- **What is needed**: In the data below, find every line that has the string "into", and copy it.

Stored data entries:
:::::
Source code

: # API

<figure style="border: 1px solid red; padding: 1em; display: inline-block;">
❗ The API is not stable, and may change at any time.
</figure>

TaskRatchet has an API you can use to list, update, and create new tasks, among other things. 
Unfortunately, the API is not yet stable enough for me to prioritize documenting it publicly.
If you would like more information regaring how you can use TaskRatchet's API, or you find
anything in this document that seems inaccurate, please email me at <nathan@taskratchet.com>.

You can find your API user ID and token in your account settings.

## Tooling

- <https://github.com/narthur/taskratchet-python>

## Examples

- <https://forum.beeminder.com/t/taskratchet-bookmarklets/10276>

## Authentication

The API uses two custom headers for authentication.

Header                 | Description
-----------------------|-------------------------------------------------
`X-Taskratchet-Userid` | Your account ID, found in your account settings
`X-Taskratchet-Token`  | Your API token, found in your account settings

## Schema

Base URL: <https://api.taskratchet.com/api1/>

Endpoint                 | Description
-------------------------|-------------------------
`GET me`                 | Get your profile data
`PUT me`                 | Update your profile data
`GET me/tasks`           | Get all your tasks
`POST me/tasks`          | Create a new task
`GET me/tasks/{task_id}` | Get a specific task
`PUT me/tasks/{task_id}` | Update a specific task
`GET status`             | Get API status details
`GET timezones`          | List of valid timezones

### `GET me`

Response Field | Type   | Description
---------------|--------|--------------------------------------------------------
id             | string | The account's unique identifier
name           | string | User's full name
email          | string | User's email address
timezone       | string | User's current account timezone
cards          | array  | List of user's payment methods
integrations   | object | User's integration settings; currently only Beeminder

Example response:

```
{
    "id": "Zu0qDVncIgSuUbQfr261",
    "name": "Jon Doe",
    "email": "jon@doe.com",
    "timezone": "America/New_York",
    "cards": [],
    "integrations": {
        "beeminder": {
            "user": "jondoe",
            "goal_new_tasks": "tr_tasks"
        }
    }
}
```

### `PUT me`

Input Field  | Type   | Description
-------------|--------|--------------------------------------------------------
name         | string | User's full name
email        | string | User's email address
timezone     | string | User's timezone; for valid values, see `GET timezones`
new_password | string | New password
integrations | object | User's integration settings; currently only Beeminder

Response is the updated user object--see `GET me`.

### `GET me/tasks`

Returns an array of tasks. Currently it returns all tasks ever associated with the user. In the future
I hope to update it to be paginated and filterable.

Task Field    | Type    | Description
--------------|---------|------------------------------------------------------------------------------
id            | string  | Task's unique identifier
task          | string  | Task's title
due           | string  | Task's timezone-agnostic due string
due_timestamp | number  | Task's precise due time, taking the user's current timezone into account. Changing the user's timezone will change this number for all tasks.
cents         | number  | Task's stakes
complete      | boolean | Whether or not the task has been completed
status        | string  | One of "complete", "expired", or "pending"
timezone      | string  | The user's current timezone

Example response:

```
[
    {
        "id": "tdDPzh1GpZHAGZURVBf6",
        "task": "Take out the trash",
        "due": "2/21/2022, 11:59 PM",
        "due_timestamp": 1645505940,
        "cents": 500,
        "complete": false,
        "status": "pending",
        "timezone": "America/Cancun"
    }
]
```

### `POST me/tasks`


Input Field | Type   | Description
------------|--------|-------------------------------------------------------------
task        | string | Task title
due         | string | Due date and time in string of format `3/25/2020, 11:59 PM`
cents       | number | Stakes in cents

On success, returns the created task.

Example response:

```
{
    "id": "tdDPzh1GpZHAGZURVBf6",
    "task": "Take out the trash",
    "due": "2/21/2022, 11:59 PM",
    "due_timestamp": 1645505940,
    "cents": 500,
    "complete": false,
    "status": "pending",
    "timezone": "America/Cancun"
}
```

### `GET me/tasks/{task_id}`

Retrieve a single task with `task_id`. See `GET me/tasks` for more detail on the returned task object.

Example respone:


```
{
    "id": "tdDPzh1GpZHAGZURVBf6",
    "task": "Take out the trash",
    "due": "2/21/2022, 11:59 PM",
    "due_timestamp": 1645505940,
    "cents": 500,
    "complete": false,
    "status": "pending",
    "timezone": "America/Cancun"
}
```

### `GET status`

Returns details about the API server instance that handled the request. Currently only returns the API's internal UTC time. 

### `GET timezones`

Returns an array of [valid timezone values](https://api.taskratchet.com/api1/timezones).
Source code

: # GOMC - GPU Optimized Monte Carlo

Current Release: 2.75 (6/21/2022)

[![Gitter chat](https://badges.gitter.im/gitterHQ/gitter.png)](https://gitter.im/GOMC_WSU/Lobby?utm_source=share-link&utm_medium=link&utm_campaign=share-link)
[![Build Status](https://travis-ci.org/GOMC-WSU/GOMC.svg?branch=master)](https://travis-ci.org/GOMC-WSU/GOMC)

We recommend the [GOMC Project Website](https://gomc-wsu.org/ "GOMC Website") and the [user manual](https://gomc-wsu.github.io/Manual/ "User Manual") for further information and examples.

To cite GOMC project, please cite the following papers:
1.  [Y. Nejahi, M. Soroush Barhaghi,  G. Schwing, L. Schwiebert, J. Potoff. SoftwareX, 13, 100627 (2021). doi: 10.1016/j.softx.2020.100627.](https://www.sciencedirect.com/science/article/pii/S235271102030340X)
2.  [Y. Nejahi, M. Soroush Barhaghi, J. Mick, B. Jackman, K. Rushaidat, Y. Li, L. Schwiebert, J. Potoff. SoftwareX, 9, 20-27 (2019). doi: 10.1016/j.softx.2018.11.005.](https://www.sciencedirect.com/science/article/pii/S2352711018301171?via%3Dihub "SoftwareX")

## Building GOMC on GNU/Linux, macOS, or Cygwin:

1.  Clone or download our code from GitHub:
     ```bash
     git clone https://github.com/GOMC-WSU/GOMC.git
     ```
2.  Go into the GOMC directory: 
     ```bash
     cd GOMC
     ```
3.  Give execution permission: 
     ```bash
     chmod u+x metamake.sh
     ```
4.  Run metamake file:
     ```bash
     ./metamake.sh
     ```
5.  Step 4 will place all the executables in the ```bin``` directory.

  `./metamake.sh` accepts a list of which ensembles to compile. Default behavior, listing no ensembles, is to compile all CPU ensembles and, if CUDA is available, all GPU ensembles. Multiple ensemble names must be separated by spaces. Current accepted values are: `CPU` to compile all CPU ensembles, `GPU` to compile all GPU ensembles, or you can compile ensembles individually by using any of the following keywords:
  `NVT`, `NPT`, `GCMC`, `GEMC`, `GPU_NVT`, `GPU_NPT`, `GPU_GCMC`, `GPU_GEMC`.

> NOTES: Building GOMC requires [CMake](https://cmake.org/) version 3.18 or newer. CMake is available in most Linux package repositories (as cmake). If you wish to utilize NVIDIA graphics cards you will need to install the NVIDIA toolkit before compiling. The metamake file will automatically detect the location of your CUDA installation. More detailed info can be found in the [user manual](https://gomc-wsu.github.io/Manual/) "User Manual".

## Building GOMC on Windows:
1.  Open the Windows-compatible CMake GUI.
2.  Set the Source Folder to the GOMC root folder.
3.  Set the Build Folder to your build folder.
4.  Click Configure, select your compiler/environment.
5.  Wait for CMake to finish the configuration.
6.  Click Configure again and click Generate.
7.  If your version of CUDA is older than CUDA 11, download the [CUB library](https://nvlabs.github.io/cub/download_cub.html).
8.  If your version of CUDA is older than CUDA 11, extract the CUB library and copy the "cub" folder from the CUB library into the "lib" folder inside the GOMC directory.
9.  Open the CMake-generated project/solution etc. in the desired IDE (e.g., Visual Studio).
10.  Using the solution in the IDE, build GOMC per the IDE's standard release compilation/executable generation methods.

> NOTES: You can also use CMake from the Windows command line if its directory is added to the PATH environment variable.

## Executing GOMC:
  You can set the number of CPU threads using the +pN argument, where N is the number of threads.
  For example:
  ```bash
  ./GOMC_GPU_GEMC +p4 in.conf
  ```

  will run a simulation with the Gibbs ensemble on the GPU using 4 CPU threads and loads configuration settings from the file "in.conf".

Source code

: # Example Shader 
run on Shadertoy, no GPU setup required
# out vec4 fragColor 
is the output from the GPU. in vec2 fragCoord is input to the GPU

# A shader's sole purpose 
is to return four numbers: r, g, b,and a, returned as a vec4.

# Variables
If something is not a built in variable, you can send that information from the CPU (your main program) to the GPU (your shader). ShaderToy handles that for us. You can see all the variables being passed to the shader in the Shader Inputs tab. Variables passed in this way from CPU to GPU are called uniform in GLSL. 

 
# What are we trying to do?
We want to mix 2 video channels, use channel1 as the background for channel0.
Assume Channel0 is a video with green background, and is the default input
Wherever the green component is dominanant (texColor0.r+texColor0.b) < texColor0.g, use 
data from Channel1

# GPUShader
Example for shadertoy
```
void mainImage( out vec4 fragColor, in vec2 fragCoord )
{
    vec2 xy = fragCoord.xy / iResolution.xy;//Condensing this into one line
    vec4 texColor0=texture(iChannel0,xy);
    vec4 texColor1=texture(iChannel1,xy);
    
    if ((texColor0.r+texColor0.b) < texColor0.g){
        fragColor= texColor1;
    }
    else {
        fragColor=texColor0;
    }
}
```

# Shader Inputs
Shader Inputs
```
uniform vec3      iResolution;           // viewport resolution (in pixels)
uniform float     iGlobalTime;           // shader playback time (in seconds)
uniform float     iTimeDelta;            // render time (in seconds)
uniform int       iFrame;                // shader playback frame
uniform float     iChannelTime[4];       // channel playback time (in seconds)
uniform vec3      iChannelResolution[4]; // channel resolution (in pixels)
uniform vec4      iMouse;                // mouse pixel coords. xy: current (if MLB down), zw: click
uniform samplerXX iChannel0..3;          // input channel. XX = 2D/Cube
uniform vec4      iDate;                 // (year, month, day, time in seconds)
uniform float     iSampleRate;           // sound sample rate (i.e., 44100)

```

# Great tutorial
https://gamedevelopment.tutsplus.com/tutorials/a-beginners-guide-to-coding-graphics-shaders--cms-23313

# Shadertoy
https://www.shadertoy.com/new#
:::::
- **Response**:
due_timestamp | number  | Task's precise due time, taking the user's current timezone into account. Changing the user's timezone will change this number for all tasks.
2.  Go into the GOMC directory: 
8.  If your version of CUDA is older than CUDA 11, extract the CUB library and copy the "cub" folder from the CUB library into the "lib" folder inside the GOMC directory.
    vec2 xy = fragCoord.xy / iResolution.xy;//Condensing this into one line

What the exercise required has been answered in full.